MGA Focus - Coalition: US cyber MGA making UK growth push
Coalition's Shaun Ram says while adequate cyber security products can help mitigate risks and protect customers, insurance needs to be part of the package because there is always a risk security can fail
In the first of a new series on MGAs, Insurance Day speaks to the head of insurance at Coalition about the firm's growth plans and how a better loss ratio allows the company to provide a better product
US-based cyber MGA Coalition launched in the UK earlier this month with a product specifically aimed provided cover for small and medium sized businesses – a market traditionally underserved by cyber insurers.
Founded in 2017, this marks the first major expansion for the business outside the North American market. Backed by a capacity from Allianz Global Corporate & Specialty, Coalition is looking to insure firms with up to £1bn ($1.15bn) turnover and plans for the UK to be its second-biggest market outside the US and Canada.
“The UK brought some unique elements,” said Shawn Ram, head of insurance at Coalition, including a wealth of insurance capital and talent and a mature understanding of cyber issues – not least due to the regulatory environment created by GDPR.
Speaking to Insurance Day, Ram said that while adequate cyber security products could help mitigate risks and protect customers, insurance needed to be part of the package because there was always a risk security could fail. “It is common to think about the solution to cyber risk as insurance. It is common for others to approach the solution to cyber risk as security.

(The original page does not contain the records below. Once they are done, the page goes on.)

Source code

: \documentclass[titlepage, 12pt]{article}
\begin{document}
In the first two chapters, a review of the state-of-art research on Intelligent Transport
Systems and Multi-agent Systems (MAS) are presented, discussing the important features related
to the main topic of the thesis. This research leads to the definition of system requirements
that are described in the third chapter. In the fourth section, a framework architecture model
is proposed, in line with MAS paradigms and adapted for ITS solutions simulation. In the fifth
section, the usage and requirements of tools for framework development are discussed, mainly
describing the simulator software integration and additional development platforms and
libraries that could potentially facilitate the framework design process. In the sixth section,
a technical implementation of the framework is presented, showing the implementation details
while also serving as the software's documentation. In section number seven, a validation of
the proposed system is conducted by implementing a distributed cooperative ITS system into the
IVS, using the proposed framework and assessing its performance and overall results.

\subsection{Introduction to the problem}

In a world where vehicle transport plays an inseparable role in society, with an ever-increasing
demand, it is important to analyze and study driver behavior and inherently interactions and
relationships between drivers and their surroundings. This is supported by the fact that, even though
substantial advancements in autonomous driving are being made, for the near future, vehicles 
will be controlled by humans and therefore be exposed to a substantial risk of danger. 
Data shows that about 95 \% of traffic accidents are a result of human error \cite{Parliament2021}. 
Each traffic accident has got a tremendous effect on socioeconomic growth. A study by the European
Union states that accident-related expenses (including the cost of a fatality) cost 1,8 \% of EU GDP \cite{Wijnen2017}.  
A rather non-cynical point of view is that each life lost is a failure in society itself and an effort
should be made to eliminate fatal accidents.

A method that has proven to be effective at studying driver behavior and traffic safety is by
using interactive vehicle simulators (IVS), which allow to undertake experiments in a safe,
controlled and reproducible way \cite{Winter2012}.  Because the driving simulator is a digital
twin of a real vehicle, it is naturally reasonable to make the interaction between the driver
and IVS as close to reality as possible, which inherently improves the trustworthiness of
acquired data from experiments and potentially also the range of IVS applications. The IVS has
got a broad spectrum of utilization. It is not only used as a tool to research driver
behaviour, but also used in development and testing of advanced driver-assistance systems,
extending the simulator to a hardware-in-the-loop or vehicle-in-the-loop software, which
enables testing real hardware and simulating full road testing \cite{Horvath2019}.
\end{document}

Coalition believes there's a need for both,” he said. “Every company can be hacked, so the financial backstop of an insurance product alongside security is part of the answer.”
Coalition provides policyholders with what it calls “active insurance”, a product that, as well as providing insurance coverage if a cyber event happens, continuously monitors policyholders for vulnerabilities and directly handles any outbreaks. “It’s interesting to think about a policy that’s actually telling me a robber is trying to get into your house, that’s a different model for insurance,” Ram said.
“It is common to think about the solution to cyber risk as insurance. It is common for others to approach the solution to cyber risk as security. Coalition believes there’s a need for both. Every company can be hacked, so the financial backstop of an insurance product alongside security is part of the answer”
Unlike many MGAs, which often tend to only write policies on behalf of a capacity provider, Coalition also handles claims when they come in and has an in-house team it claims can deploy a solution to a breach in a matter of minutes instead of an industry standard of 48 hours. Keeping this in-house also it gives the MGA much-needed data about the types of breaches policyholders are facing.
“If a building burned to the ground a property engineer would show up after the fire and they’d say [for example] a sprinkler-head didn’t work, you didn’t maintain it properly. The property engineer would then take that information and give it to underwriting,” Ram said. “Well in cyber, it’s a third party that [usually] handles the claim and handles getting the hacker out,” he said, adding this made it difficult for many insurers to undertake and learn from a root-cause analysis after a cyber incident.
A common complaint regarding cyber insurance is coverage is either too expensive for clients or exclusions mean policies are not worth having in the first place. But Ram said having a good loss ratio has enabled Coalition to deliver a better product at a better price.
According to the National Association of Insurance Commissioners, Coalition’s loss frequency in the US is around 70% lower than the market average. On average 6% of cyber policyholders in the US make a claim, compared with around 1.5% of Coalition’s policyholders, a fact Ram attributes to Coalition’s active insurance model. “As our loss ratio is better, our ability to provide better coverage at better pricing for our policyholders, that’s the output,” he said.
Capacity, another issue in the cyber line, has also not been a problem for Coalition, Ram says. 100% of the capacity for its new UK product will be provided by Alliance and in its last funding round the MGA raised more than $500m, which Ram said put the value of the company at $5bn.
“Just in 2022 we’ve onboarded Allianz, we’ve onboarded Vantage, we’ve onboarded Ascot, we bought an insurance company, so we take risk ourselves as well," he says. "In a difficult capacity environment Coalition has been able to add a significant amount of capacity to our market while maintaining our previous carriers as well: Swiss Re, Arch, Lloyd’s… fundamentally it’s the results that the active insurance model brings.”
Ram describes Coalition as a “low-end disruptor”, saying most companies entering new markets target larger businesses because they lack the ability to write policies for a greater number of smaller clients and are attracted by the possibility of bigger premiums. “Our ability to provide the active insurance product at scale is a unique feature of Coalition and one of the reasons we focus on the SME segment,” Ram said.
He added: “Although we are launching in the SME segment, I would expect Coalition to go upmarket over time.”